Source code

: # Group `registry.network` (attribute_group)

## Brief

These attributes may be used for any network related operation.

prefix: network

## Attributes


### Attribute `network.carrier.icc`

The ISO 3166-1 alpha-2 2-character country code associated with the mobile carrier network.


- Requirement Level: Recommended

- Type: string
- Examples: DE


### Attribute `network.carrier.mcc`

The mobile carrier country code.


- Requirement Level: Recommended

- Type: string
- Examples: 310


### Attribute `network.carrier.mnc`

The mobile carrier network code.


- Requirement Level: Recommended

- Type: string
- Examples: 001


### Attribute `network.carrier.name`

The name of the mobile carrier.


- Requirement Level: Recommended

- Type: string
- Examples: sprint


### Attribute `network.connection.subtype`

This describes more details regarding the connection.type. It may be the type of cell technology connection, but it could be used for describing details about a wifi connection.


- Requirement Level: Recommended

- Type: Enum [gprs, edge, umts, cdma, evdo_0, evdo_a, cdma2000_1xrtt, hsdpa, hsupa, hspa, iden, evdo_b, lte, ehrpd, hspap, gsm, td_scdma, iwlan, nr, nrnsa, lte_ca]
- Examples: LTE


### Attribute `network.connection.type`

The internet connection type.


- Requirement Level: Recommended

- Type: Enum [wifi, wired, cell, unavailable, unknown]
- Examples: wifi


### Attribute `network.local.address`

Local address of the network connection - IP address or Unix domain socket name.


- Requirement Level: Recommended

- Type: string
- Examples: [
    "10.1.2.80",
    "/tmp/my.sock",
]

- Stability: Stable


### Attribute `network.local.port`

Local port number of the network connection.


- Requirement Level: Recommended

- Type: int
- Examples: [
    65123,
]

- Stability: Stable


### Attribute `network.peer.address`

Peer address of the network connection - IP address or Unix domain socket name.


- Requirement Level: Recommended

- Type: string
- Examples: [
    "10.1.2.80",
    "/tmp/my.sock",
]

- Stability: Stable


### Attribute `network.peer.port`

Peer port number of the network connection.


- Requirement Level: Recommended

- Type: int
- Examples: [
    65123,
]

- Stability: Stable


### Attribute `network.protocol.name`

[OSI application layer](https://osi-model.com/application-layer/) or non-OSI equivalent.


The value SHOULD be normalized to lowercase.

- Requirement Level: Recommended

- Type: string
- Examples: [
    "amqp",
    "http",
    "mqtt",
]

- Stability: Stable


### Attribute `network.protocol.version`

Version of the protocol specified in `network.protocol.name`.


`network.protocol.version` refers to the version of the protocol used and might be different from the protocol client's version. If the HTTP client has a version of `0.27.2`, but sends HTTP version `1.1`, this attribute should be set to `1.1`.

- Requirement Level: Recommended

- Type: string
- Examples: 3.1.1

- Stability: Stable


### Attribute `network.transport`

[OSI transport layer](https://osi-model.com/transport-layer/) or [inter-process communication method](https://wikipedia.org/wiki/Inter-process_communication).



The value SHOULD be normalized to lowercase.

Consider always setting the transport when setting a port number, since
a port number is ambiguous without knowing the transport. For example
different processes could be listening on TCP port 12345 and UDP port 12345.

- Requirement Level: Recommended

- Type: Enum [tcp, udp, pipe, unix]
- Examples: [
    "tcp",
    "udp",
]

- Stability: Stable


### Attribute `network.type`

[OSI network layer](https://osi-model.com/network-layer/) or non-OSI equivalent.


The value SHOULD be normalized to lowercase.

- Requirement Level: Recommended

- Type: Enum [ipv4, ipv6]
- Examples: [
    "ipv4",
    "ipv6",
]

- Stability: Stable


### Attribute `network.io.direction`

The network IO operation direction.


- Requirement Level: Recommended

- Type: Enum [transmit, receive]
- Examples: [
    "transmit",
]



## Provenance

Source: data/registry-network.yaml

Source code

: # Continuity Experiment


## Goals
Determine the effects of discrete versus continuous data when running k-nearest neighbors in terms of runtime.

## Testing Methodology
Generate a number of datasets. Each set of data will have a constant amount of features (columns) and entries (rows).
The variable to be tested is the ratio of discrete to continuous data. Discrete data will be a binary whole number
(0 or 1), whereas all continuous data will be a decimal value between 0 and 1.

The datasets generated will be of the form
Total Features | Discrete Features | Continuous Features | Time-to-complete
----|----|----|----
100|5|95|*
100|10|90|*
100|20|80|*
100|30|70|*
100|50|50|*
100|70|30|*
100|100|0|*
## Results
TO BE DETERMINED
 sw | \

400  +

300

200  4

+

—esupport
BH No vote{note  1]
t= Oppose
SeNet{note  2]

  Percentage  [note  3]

### YOUR OBJECTIVE
Lines containing the word "will" must all be returned from the material above.

### YOUR RESPONSE
Generate a number of datasets. Each set of data will have a constant amount of features (columns) and entries (rows).
The variable to be tested is the ratio of discrete to continuous data. Discrete data will be a binary whole number
(0 or 1), whereas all continuous data will be a decimal value between 0 and 1.
The datasets generated will be of the form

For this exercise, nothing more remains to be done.